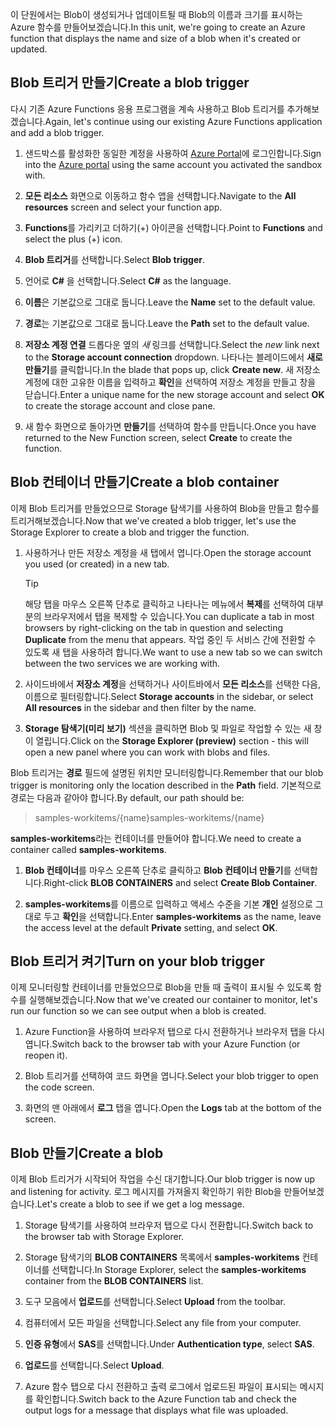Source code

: <span data-ttu-id="f7c43-101">이 단원에서는 Blob이 생성되거나 업데이트될 때 Blob의 이름과 크기를 표시하는 Azure 함수를 만들어보겠습니다.</span><span class="sxs-lookup"><span data-stu-id="f7c43-101">In this unit, we're going to create an Azure function that displays the name and size of a blob when it's created or updated.</span></span>

## <a name="create-a-blob-trigger"></a><span data-ttu-id="f7c43-102">Blob 트리거 만들기</span><span class="sxs-lookup"><span data-stu-id="f7c43-102">Create a blob trigger</span></span>

<span data-ttu-id="f7c43-103">다시 기존 Azure Functions 응용 프로그램을 계속 사용하고 Blob 트리거를 추가해보겠습니다.</span><span class="sxs-lookup"><span data-stu-id="f7c43-103">Again, let's continue using our existing Azure Functions application and add a blob trigger.</span></span>

1. <span data-ttu-id="f7c43-104">샌드박스를 활성화한 동일한 계정을 사용하여 [Azure Portal](https://portal.azure.com/learn.docs.microsoft.com?azure-portal=true)에 로그인합니다.</span><span class="sxs-lookup"><span data-stu-id="f7c43-104">Sign into the [Azure portal](https://portal.azure.com/learn.docs.microsoft.com?azure-portal=true) using the same account you activated the sandbox with.</span></span>

1. <span data-ttu-id="f7c43-105">**모든 리소스** 화면으로 이동하고 함수 앱을 선택합니다.</span><span class="sxs-lookup"><span data-stu-id="f7c43-105">Navigate to the **All resources** screen and select your function app.</span></span>

1. <span data-ttu-id="f7c43-106">**Functions**를 가리키고 더하기(+) 아이콘을 선택합니다.</span><span class="sxs-lookup"><span data-stu-id="f7c43-106">Point to **Functions** and select the plus (+) icon.</span></span>

1. <span data-ttu-id="f7c43-107">**Blob 트리거**를 선택합니다.</span><span class="sxs-lookup"><span data-stu-id="f7c43-107">Select **Blob trigger**.</span></span>

1. <span data-ttu-id="f7c43-108">언어로 **C#** 을 선택합니다.</span><span class="sxs-lookup"><span data-stu-id="f7c43-108">Select **C#** as the language.</span></span>

1. <span data-ttu-id="f7c43-109">**이름**은 기본값으로 그대로 둡니다.</span><span class="sxs-lookup"><span data-stu-id="f7c43-109">Leave the **Name** set to the default value.</span></span>

1. <span data-ttu-id="f7c43-110">**경로**는 기본값으로 그대로 둡니다.</span><span class="sxs-lookup"><span data-stu-id="f7c43-110">Leave the **Path** set to the default value.</span></span>

1. <span data-ttu-id="f7c43-111">**저장소 계정 연결** 드롭다운 옆의 _새_ 링크를 선택합니다.</span><span class="sxs-lookup"><span data-stu-id="f7c43-111">Select the _new_ link next to the **Storage account connection** dropdown.</span></span> <span data-ttu-id="f7c43-112">나타나는 블레이드에서 **새로 만들기**를 클릭합니다.</span><span class="sxs-lookup"><span data-stu-id="f7c43-112">In the blade that pops up, click **Create new**.</span></span> <span data-ttu-id="f7c43-113">새 저장소 계정에 대한 고유한 이름을 입력하고 **확인**을 선택하여 저장소 계정을 만들고 창을 닫습니다.</span><span class="sxs-lookup"><span data-stu-id="f7c43-113">Enter a unique name for the new storage account and select **OK** to create the storage account and close pane.</span></span>

1. <span data-ttu-id="f7c43-114">새 함수 화면으로 돌아가면 **만들기**를 선택하여 함수를 만듭니다.</span><span class="sxs-lookup"><span data-stu-id="f7c43-114">Once you have returned to the New Function screen, select **Create** to create the function.</span></span>

## <a name="create-a-blob-container"></a><span data-ttu-id="f7c43-115">Blob 컨테이너 만들기</span><span class="sxs-lookup"><span data-stu-id="f7c43-115">Create a blob container</span></span>

<span data-ttu-id="f7c43-116">이제 Blob 트리거를 만들었으므로 Storage 탐색기를 사용하여 Blob을 만들고 함수를 트리거해보겠습니다.</span><span class="sxs-lookup"><span data-stu-id="f7c43-116">Now that we've created a blob trigger, let's use the Storage Explorer to create a blob and trigger the function.</span></span>

1. <span data-ttu-id="f7c43-117">사용하거나 만든 저장소 계정을 새 탭에서 엽니다.</span><span class="sxs-lookup"><span data-stu-id="f7c43-117">Open the storage account you used (or created) in a new tab.</span></span>

    > [!TIP]
    > <span data-ttu-id="f7c43-118">해당 탭을 마우스 오른쪽 단추로 클릭하고 나타나는 메뉴에서 **복제**를 선택하여 대부분의 브라우저에서 탭을 복제할 수 있습니다.</span><span class="sxs-lookup"><span data-stu-id="f7c43-118">You can duplicate a tab in most browsers by right-clicking on the tab in question and selecting **Duplicate** from the menu that appears.</span></span> <span data-ttu-id="f7c43-119">작업 중인 두 서비스 간에 전환할 수 있도록 새 탭을 사용하려 합니다.</span><span class="sxs-lookup"><span data-stu-id="f7c43-119">We want to use a new tab so we can switch between the two services we are working with.</span></span>

1. <span data-ttu-id="f7c43-120">사이드바에서 **저장소 계정**을 선택하거나 사이트바에서 **모든 리소스**를 선택한 다음, 이름으로 필터링합니다.</span><span class="sxs-lookup"><span data-stu-id="f7c43-120">Select **Storage accounts** in the sidebar, or select **All resources** in the sidebar and then filter by the name.</span></span>

1. <span data-ttu-id="f7c43-121">**Storage 탐색기(미리 보기)** 섹션을 클릭하면 Blob 및 파일로 작업할 수 있는 새 창이 열립니다.</span><span class="sxs-lookup"><span data-stu-id="f7c43-121">Click on the **Storage Explorer (preview)** section - this will open a new panel where you can work with blobs and files.</span></span>

<span data-ttu-id="f7c43-122">Blob 트리거는 **경로** 필드에 설명된 위치만 모니터링합니다.</span><span class="sxs-lookup"><span data-stu-id="f7c43-122">Remember that our blob trigger is monitoring only the location described in the **Path** field.</span></span> <span data-ttu-id="f7c43-123">기본적으로 경로는 다음과 같아야 합니다.</span><span class="sxs-lookup"><span data-stu-id="f7c43-123">By default, our path should be:</span></span>

> <span data-ttu-id="f7c43-124">samples-workitems/{name}</span><span class="sxs-lookup"><span data-stu-id="f7c43-124">samples-workitems/{name}</span></span>

<span data-ttu-id="f7c43-125">**samples-workitems**라는 컨테이너를 만들어야 합니다.</span><span class="sxs-lookup"><span data-stu-id="f7c43-125">We need to create a container called **samples-workitems**.</span></span>

1. <span data-ttu-id="f7c43-126">**Blob 컨테이너**를 마우스 오른쪽 단추로 클릭하고 **Blob 컨테이너 만들기**를 선택합니다.</span><span class="sxs-lookup"><span data-stu-id="f7c43-126">Right-click **BLOB CONTAINERS** and select **Create Blob Container**.</span></span>

1. <span data-ttu-id="f7c43-127">**samples-workitems**를 이름으로 입력하고 액세스 수준을 기본 **개인** 설정으로 그대로 두고 **확인**을 선택합니다.</span><span class="sxs-lookup"><span data-stu-id="f7c43-127">Enter **samples-workitems** as the name, leave the access level at the default **Private** setting, and select **OK**.</span></span>

## <a name="turn-on-your-blob-trigger"></a><span data-ttu-id="f7c43-128">Blob 트리거 켜기</span><span class="sxs-lookup"><span data-stu-id="f7c43-128">Turn on your blob trigger</span></span>

<span data-ttu-id="f7c43-129">이제 모니터링할 컨테이너를 만들었으므로 Blob을 만들 때 출력이 표시될 수 있도록 함수를 실행해보겠습니다.</span><span class="sxs-lookup"><span data-stu-id="f7c43-129">Now that we've created our container to monitor, let's run our function so we can see output when a blob is created.</span></span>

1. <span data-ttu-id="f7c43-130">Azure Function을 사용하여 브라우저 탭으로 다시 전환하거나 브라우저 탭을 다시 엽니다.</span><span class="sxs-lookup"><span data-stu-id="f7c43-130">Switch back to the browser tab with your Azure Function (or reopen it).</span></span>

1. <span data-ttu-id="f7c43-131">Blob 트리거를 선택하여 코드 화면을 엽니다.</span><span class="sxs-lookup"><span data-stu-id="f7c43-131">Select your blob trigger to open the code screen.</span></span>

1. <span data-ttu-id="f7c43-132">화면의 맨 아래에서 **로그** 탭을 엽니다.</span><span class="sxs-lookup"><span data-stu-id="f7c43-132">Open the **Logs** tab at the bottom of the screen.</span></span>

## <a name="create-a-blob"></a><span data-ttu-id="f7c43-133">Blob 만들기</span><span class="sxs-lookup"><span data-stu-id="f7c43-133">Create a blob</span></span>

<span data-ttu-id="f7c43-134">이제 Blob 트리거가 시작되어 작업을 수신 대기합니다.</span><span class="sxs-lookup"><span data-stu-id="f7c43-134">Our blob trigger is now up and listening for activity.</span></span> <span data-ttu-id="f7c43-135">로그 메시지를 가져올지 확인하기 위한 Blob을 만들어보겠습니다.</span><span class="sxs-lookup"><span data-stu-id="f7c43-135">Let's create a blob to see if we get a log message.</span></span>

1. <span data-ttu-id="f7c43-136">Storage 탐색기를 사용하여 브라우저 탭으로 다시 전환합니다.</span><span class="sxs-lookup"><span data-stu-id="f7c43-136">Switch back to the browser tab with Storage Explorer.</span></span>

1. <span data-ttu-id="f7c43-137">Storage 탐색기의 **BLOB CONTAINERS** 목록에서 **samples-workitems** 컨테이너를 선택합니다.</span><span class="sxs-lookup"><span data-stu-id="f7c43-137">In Storage Explorer, select the **samples-workitems** container from the **BLOB CONTAINERS** list.</span></span>

1. <span data-ttu-id="f7c43-138">도구 모음에서 **업로드**를 선택합니다.</span><span class="sxs-lookup"><span data-stu-id="f7c43-138">Select **Upload** from the toolbar.</span></span>

1. <span data-ttu-id="f7c43-139">컴퓨터에서 모든 파일을 선택합니다.</span><span class="sxs-lookup"><span data-stu-id="f7c43-139">Select any file from your computer.</span></span>

1. <span data-ttu-id="f7c43-140">**인증 유형**에서 **SAS**를 선택합니다.</span><span class="sxs-lookup"><span data-stu-id="f7c43-140">Under **Authentication type**, select **SAS**.</span></span>

1. <span data-ttu-id="f7c43-141">**업로드**를 선택합니다.</span><span class="sxs-lookup"><span data-stu-id="f7c43-141">Select **Upload**.</span></span>

1. <span data-ttu-id="f7c43-142">Azure 함수 탭으로 다시 전환하고 출력 로그에서 업로드된 파일이 표시되는 메시지를 확인합니다.</span><span class="sxs-lookup"><span data-stu-id="f7c43-142">Switch back to the Azure Function tab and check the output logs for a message that displays what file was uploaded.</span></span>
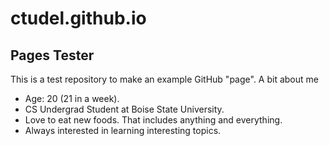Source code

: # ctudel.github.io
## Pages Tester
This is a test repository to make an example GitHub "page".
A bit about me
- Age: 20 (21 in a week).
- CS Undergrad Student at Boise State University.
- Love to eat new foods. That includes anything and everything.
- Always interested in learning interesting topics.
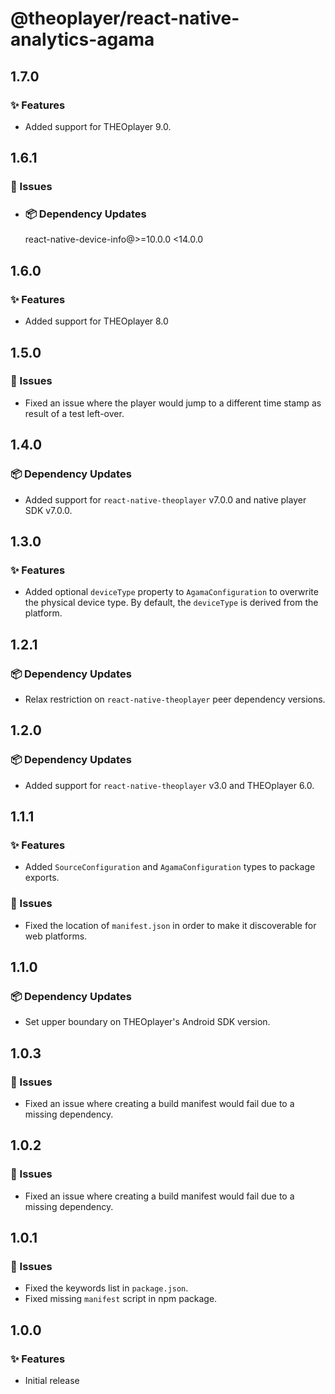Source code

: # @theoplayer/react-native-analytics-agama

## 1.7.0

### ✨ Features

- Added support for THEOplayer 9.0.

## 1.6.1

### 🐛 Issues

- ### 📦 Dependency Updates

  react-native-device-info@>=10.0.0 <14.0.0

## 1.6.0

### ✨ Features

- Added support for THEOplayer 8.0

## 1.5.0

### 🐛 Issues

- Fixed an issue where the player would jump to a different time stamp as result of a test left-over.

## 1.4.0

### 📦 Dependency Updates

- Added support for `react-native-theoplayer` v7.0.0 and native player SDK v7.0.0.

## 1.3.0

### ✨ Features

- Added optional `deviceType` property to `AgamaConfiguration` to overwrite the physical device type. By default, the `deviceType` is derived from the platform.

## 1.2.1

### 📦 Dependency Updates

- Relax restriction on `react-native-theoplayer` peer dependency versions.

## 1.2.0

### 📦 Dependency Updates

- Added support for `react-native-theoplayer` v3.0 and THEOplayer 6.0.

## 1.1.1

### ✨ Features

- Added `SourceConfiguration` and `AgamaConfiguration` types to package exports.

### 🐛 Issues

- Fixed the location of `manifest.json` in order to make it discoverable for web platforms.

## 1.1.0

### 📦 Dependency Updates

- Set upper boundary on THEOplayer's Android SDK version.

## 1.0.3

### 🐛 Issues

- Fixed an issue where creating a build manifest would fail due to a missing dependency.

## 1.0.2

### 🐛 Issues

- Fixed an issue where creating a build manifest would fail due to a missing dependency.

## 1.0.1

### 🐛 Issues

- Fixed the keywords list in `package.json`.
- Fixed missing `manifest` script in npm package.

## 1.0.0

### ✨ Features

- Initial release
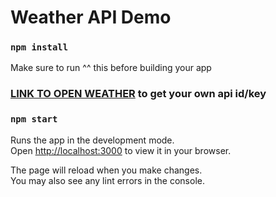 # Weather API Demo

### `npm install`

Make sure to run ^^ this before building your app

### [LINK TO OPEN WEATHER](https://openweathermap.org/) to get your own api id/key

### `npm start`

Runs the app in the development mode.\
Open [http://localhost:3000](http://localhost:3000) to view it in your browser.

The page will reload when you make changes.\
You may also see any lint errors in the console.

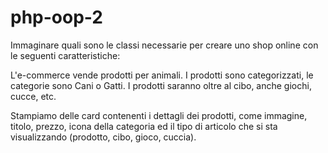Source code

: # php-oop-2

Immaginare quali sono le classi necessarie per creare uno shop online con le seguenti caratteristiche:

L'e-commerce vende prodotti per animali.
I prodotti sono categorizzati, le categorie sono Cani o Gatti.
I prodotti saranno oltre al cibo, anche giochi, cucce, etc.

Stampiamo delle card contenenti i dettagli dei prodotti, come immagine, titolo, prezzo, icona della categoria ed il tipo di articolo che si sta visualizzando (prodotto, cibo, gioco, cuccia).
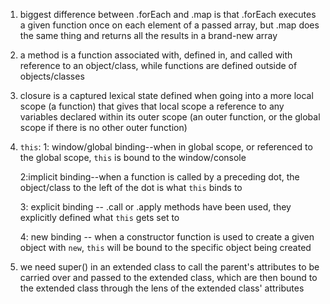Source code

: 1. biggest difference between .forEach and .map is that .forEach executes a given function once on each element of a passed array, but .map does the same thing and returns all the results in a brand-new array

2. a method is a function associated with, defined in, and called with reference to an object/class, while functions are defined outside of objects/classes

3. closure is a captured lexical state defined when going into a more local scope (a function) that gives that local scope a reference to any variables declared within its outer scope (an outer function, or the global scope if there is no other outer function)

4. `this`:
   1: window/global binding--when in global scope, or referenced to the global scope, `this` is bound to the window/console

   2:implicit binding--when a function is called by a preceding dot, the object/class to the left of the dot is what `this` binds to

   3: explicit binding -- .call or .apply methods have been used, they explicitly defined what `this` gets set to

   4: new binding -- when a constructor function is used to create a given object with `new`, `this` will be bound to the specific object being created

5. we need super() in an extended class to call the parent's attributes to be carried over and passed to the extended class, which are then bound to the extended class through the lens of the extended class' attributes
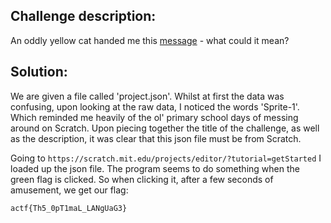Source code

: ## Challenge description:
An oddly yellow cat handed me this [message](https://github.com/TheEquus/angstromCTF2019-Writeups/blob/master/misc/project.json) - what could it mean?

## Solution:
We are given a file called 'project.json'. Whilst at first the data was confusing, upon looking at the raw data, I noticed the
words 'Sprite-1'. Which reminded me heavily of the ol' primary school days of messing around on Scratch. 
Upon piecing together the title of the challenge, as well as the description, it was clear that this json file must be from Scratch.

Going to `https://scratch.mit.edu/projects/editor/?tutorial=getStarted` I loaded up the json file.
The program seems to do something when the green flag is clicked. So when clicking it, after a few seconds of amusement, we get our flag:

`actf{Th5_0pT1maL_LANgUaG3}`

What this task involves :: The required output is the exact lines from the opening line of the entries through the line with "created or updated.</span></span>", inclusive, without pictures.

Written response ::
Source code

: <span data-ttu-id="f7c43-101">이 단원에서는 Blob이 생성되거나 업데이트될 때 Blob의 이름과 크기를 표시하는 Azure 함수를 만들어보겠습니다.</span><span class="sxs-lookup"><span data-stu-id="f7c43-101">In this unit, we're going to create an Azure function that displays the name and size of a blob when it's created or updated.</span></span>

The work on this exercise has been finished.